» Task to carry out
Could you set down every record below exactly as it appears?

Saved data entries
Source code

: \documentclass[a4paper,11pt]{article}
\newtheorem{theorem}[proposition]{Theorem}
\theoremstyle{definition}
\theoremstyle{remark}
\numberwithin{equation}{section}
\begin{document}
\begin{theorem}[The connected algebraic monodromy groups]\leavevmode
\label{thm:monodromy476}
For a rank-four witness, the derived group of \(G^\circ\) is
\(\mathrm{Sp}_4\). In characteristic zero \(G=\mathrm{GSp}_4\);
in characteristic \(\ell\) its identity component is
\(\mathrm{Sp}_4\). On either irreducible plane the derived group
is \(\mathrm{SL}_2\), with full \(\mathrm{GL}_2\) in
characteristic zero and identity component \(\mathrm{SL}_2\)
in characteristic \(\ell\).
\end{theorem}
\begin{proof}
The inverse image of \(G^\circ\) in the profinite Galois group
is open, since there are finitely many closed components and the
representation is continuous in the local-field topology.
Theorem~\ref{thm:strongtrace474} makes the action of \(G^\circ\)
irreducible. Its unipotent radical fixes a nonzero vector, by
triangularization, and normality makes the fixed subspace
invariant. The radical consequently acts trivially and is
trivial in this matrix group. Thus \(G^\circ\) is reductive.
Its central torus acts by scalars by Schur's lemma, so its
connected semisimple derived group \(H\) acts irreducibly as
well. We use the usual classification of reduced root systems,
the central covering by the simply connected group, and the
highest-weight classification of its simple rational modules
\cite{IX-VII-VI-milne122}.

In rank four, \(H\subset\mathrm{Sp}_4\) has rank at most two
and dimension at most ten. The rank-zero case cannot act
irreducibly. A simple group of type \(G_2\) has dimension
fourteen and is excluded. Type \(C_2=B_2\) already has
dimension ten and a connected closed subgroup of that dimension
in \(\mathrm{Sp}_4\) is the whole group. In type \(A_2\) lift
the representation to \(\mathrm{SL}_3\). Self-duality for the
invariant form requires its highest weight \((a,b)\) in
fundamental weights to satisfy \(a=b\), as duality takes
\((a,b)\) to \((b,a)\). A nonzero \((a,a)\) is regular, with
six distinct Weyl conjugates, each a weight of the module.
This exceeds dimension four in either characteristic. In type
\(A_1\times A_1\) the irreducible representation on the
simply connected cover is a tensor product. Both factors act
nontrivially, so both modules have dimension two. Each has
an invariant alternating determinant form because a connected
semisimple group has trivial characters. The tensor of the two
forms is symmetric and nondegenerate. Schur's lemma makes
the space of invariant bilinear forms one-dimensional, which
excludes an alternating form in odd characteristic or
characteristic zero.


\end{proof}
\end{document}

» Solution to this exercise
Source code

: \documentclass[a4paper,11pt]{article}
\newtheorem{theorem}[proposition]{Theorem}
\theoremstyle{definition}
\theoremstyle{remark}
\numberwithin{equation}{section}
\begin{document}
\begin{theorem}[The connected algebraic monodromy groups]\leavevmode
\label{thm:monodromy476}
For a rank-four witness, the derived group of \(G^\circ\) is
\(\mathrm{Sp}_4\). In characteristic zero \(G=\mathrm{GSp}_4\);
in characteristic \(\ell\) its identity component is
\(\mathrm{Sp}_4\). On either irreducible plane the derived group
is \(\mathrm{SL}_2\), with full \(\mathrm{GL}_2\) in
characteristic zero and identity component \(\mathrm{SL}_2\)
in characteristic \(\ell\).
\end{theorem}
\begin{proof}
The inverse image of \(G^\circ\) in the profinite Galois group
is open, since there are finitely many closed components and the
representation is continuous in the local-field topology.
Theorem~\ref{thm:strongtrace474} makes the action of \(G^\circ\)
irreducible. Its unipotent radical fixes a nonzero vector, by
triangularization, and normality makes the fixed subspace
invariant. The radical consequently acts trivially and is
trivial in this matrix group. Thus \(G^\circ\) is reductive.
Its central torus acts by scalars by Schur's lemma, so its
connected semisimple derived group \(H\) acts irreducibly as
well. We use the usual classification of reduced root systems,
the central covering by the simply connected group, and the
highest-weight classification of its simple rational modules
\cite{IX-VII-VI-milne122}.

In rank four, \(H\subset\mathrm{Sp}_4\) has rank at most two
and dimension at most ten. The rank-zero case cannot act
irreducibly. A simple group of type \(G_2\) has dimension
fourteen and is excluded. Type \(C_2=B_2\) already has
dimension ten and a connected closed subgroup of that dimension
in \(\mathrm{Sp}_4\) is the whole group. In type \(A_2\) lift
the representation to \(\mathrm{SL}_3\). Self-duality for the
invariant form requires its highest weight \((a,b)\) in
fundamental weights to satisfy \(a=b\), as duality takes
\((a,b)\) to \((b,a)\). A nonzero \((a,a)\) is regular, with
six distinct Weyl conjugates, each a weight of the module.
This exceeds dimension four in either characteristic. In type
\(A_1\times A_1\) the irreducible representation on the
simply connected cover is a tensor product. Both factors act
nontrivially, so both modules have dimension two. Each has
an invariant alternating determinant form because a connected
semisimple group has trivial characters. The tensor of the two
forms is symmetric and nondegenerate. Schur's lemma makes
the space of invariant bilinear forms one-dimensional, which
excludes an alternating form in odd characteristic or
characteristic zero.


\end{proof}
\end{document}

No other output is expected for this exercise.